Most freshwater boats are trailered from one body of water to another with little regard to the trailer maintenance.  Although the investment in the trailer is less than what most people have tied up in their boats, it is still considerable.

A little trailer maintenance goes a long way.  Many older trailers have survived 50,000 miles in cross country travel.  Not without some work by their owners.  Trailer maintenance is not costly nor is it complicated.  Common sense and a few bucks will go a long way.

To help protect the trailer’s value, keep it clean.  After each use, wash it clean.  If the trailer is painted, a good car wax application will help protect the finish.  Use touch up paint from the dealer to repair the nicks from rocks thrown up from the roadway.

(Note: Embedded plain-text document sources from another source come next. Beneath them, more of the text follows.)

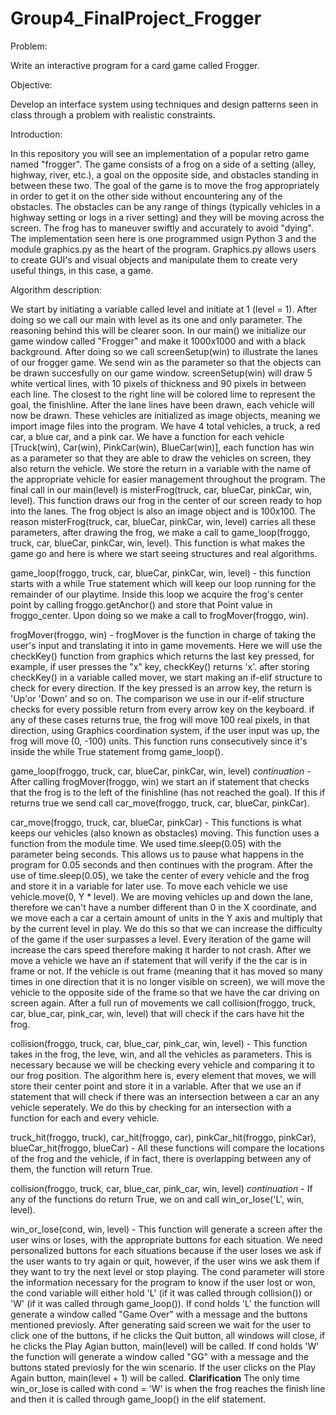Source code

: # Group4_FinalProject_Frogger

Problem:

Write an interactive program for a card game called Frogger.

Objective:

Develop an interface system using techniques and design patterns seen in class through a problem with realistic constraints.

Introduction:

In this repository you will see an implementation of a popular retro game named "frogger". The game consists of a frog on a side of a setting (alley, highway, river, etc.), a goal on the opposite side, and obstacles standing in between these two. The goal of the game is to move the frog appropriately in order to get it on the other side without encountering any of the obstacles. The obstacles can be any range of things (typically vehicles in a highway setting or logs in a river setting) and they will be moving across the screen. The frog has to maneuver swiftly and accurately to avoid "dying". The implementation seen here is one programmed usign Python 3 and the module graphics.py as the heart of the program.  Graphics.py allows users to create GUI's and visual objects and manipulate them to create very useful things, in this case, a game. 

Algorithm description: 

We start by initiating a variable called level and initiate at 1 (level = 1). After doing so we call our main with level as its one and only parameter.  The reasoning behind this will be clearer soon.  In our main() we initialize our game window called "Frogger" and make it 1000x1000 and with a black background.  After doing so we call screenSetup(win) to illustrate the lanes of our frogger game. We send win as the parameter so that the objects can be drawn succesfully on our game window. screenSetup(win) will draw 5 white vertical lines, with 10 pixels of thickness and 90 pixels in between each line. The closest to the right line will be colored lime to represent the goal, the finishline.  After the lane lines have been drawn, each vehicle will now be drawn. These vehicles are initialized as image objects, meaning we import image files into the program.  We have 4 total vehicles, a truck, a red car, a blue car, and a pink car. We have a function for each vehicle [Truck(win), Car(win), PinkCar(win), BlueCar(win)], each function has win as a parameter so that they are able to draw the vehicles on screen, they also return the vehicle. We store the return in a variable with the name of the appropriate vehicle for easier management throughout the program. The final call in our main(level) is misterFrog(truck, car, blueCar, pinkCar, win, level). This function draws our frog in the center of our screen ready to hop into the lanes. The frog object is also an image object and is 100x100. The reason misterFrog(truck, car, blueCar, pinkCar, win, level) carries all these parameters, after drawing the frog, we make a call to game_loop(froggo, truck, car, blueCar, pinkCar, win, level). This function is what makes the game go and here is where we start seeing structures and real algorithms. 

game_loop(froggo, truck, car, blueCar, pinkCar, win, level) - this function starts with a while True statement which will keep our loop running for the remainder of our playtime. Inside this loop we acquire the frog's center point by calling froggo.getAnchor() and store that Point value in froggo_center.  Upon doing so we make a call to frogMover(froggo, win). 

frogMover(froggo, win) - frogMover is the function in charge of taking the user's input and translating it into in game movements.  Here we will use the checkKey() function from graphics which returns the last key pressed, for example, if user presses the "x" key, checkKey() returns 'x'. after storing checkKey() in a variable called mover, we start making an if-elif structure to check for every direction. If the key pressed is an arrow key, the return is 'Up'or 'Down' and so on. The comparison we use in our if-elif structure checks for every possible return from every arrow key on the keyboard. if any of these cases returns true, the frog will move 100 real pixels, in that direction, using Graphics coordination system, if the user input was up, the frog will move (0, -100) units. This function runs consecutively since it's inside the while True statement fromg game_loop(). 

game_loop(froggo, truck, car, blueCar, pinkCar, win, level) *continuation* - After calling frogMover(froggo, win) we start an if statement that checks that the frog is to the left of the finishline (has not reached the goal). If this if returns true we send call car_move(froggo, truck, car, blueCar, pinkCar).

car_move(froggo, truck, car, blueCar, pinkCar) - This functions is what keeps our vehicles (also known as obstacles) moving. This function uses a function from the module time. We used time.sleep(0.05) with the parameter being seconds. This allows us to pause what happens in the program for 0.05 seconds and then continues with the program. After the use of time.sleep(0.05), we take the center of every vehicle and the frog and store it in a variable for later use. To move each vehicle we use vehicle.move(0, Y * level). We are moving vehicles up and down the lane, therefore we can't have a number different than 0 in the X coordinate, and we move each a car a certain amount of units in the Y axis and multiply that by the current level in play. We do this so that we can increase the difficulty of the game if the user surpasses a level. Every iteration of the game will increase the cars speed therefore making it harder to not crash. After we move a vehicle we have an if statement that will verify if the the car is in frame or not. If the vehicle is out frame (meaning that it has moved so many times in one direction that it is no longer visible on screen), we will move the vehicle to the opposite side of the frame so that we have the car driving on screen again.  After a full run of movements we call collision(froggo, truck, car, blue_car, pink_car, win, level) that will check if the cars have hit the frog.

collision(froggo, truck, car, blue_car, pink_car, win, level) - This function takes in the frog, the leve, win, and all the vehicles as parameters. This is necessary because we will be checking every vehicle and comparing it to our frog position.  The algorithm here is, every element that moves, we will store their center point and store it in a variable.  After that we use an if statement that will check if there was an intersection between a car an any vehicle seperately. We do this by checking for an intersection with a function for each and every vehicle. 

truck_hit(froggo, truck), car_hit(froggo, car), pinkCar_hit(froggo, pinkCar), blueCar_hit(froggo, blueCar) - All these functions will compare the locations of the frog and the vehicle, if in fact, there is overlapping between any of them, the function will return True. 

collision(froggo, truck, car, blue_car, pink_car, win, level) *continuation* - If any of the functions do return True, we on and call win_or_lose('L', win, level). 

win_or_lose(cond, win, level) - This function will generate a screen after the user wins or loses, with the appropriate buttons for each situation. We need personalized buttons for each situations because if the user loses we ask if the user wants to try again or quit, however, if the user wins we ask them if they want to try the next level or stop playing. The cond parameter will store the information necessary for the program to know if the user lost or won, the cond variable will either hold 'L' (if it was called through collision()) or 'W' (if it was called through game_loop()). If cond holds 'L' the function will generate a window called "Game Over" with a message and the buttons mentioned previosly. After generating said screen we wait for the user to click one of the buttons, if he clicks the Quit button, all windows will close, if he clicks the Play Agian button, main(level) will be called.  If cond holds 'W' the function will generate a window called "GG" with a message and the buttons stated previosly for the win scenario. If the user clicks on the Play Again button, main(level + 1) will be called.  **Clarification** The only time win_or_lose is called with cond = 'W' is when the frog reaches the finish line and then it is called through game_loop() in the elif statement.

Check the air pressure and wear of the tires regularly.  Also check the lug nuts on the wheels.  Check the lights and electrical components.  Hook the trailer to your tow vehicle and make sure all lights are working.  That includes both the running lights and turn signals.  Also check the lenses over the light bulbs for cracks and holes.  Replace them if necessary.  You can spray the connections with contact spray to keep them clean and free of corrosion.

Be sure to check the hubs and lubricate the wheel bearings.  Look for any unusual wear or damage.  Trailers can have either grease pack hubs or the newer oil bath hubs.  Stick with the grease pack hubs.

According to them Oil bath hubs work well on the highway with trucks.  However, boat trailers are in a different environment.  The hubs can heat up on the highway and then they dip into cool lake water.  The sudden temperature change creates a vacuum inside the hub.  The vacuum will draw condensation, moisture or impurities directly into the bearing.  That leads to premature bearing failure.

Using oil bath hubs on trailers stored over the winter, or only used a few times per year, also promotes condensation.  With many oil bath hubs, it becomes necessary to rotate the wheels every other week to prevent rusting and pitting of the bearings.  Not a popular chore for the owner.

The use of grease-packed hubs provides dependability and reliability.

Before taking to the road, check the inch strap and any tie downs for worn or frayed sections that might fail.  Inspect the safety chains and make sure they are connected.  Check any rollers or bunks for excessive wear.  They are usually OK for many years of use but accidental damage occurs.

Check the hitch and test the breaking system.  On the road allow more time for stopping than would be the case without towing a boat.

Be sure that the boat is level on the trailer and the boat/trailer combination is level when hooked to the tow vehicle.  Proper boat and trailer adjustment reduces wind resistance and improves fuel mileage.  If the boat has pedestal seats, take them down and store out of the wind.  Wind resistance against the seat can cause unnecessary stress to the pedestal mount and decrease its life span.  Boat covers also cut down on wind resistance.

On the road maintain a constant speed.  Accelerate slowly and steadily from a stop.  In areas with speed limits less than 65 mph, maintain a steady and constant speed at the posted limit.  In areas over 65 mph try to maintain speed at about 5 mph under the speed limit to improve mileage of the tow vehicle.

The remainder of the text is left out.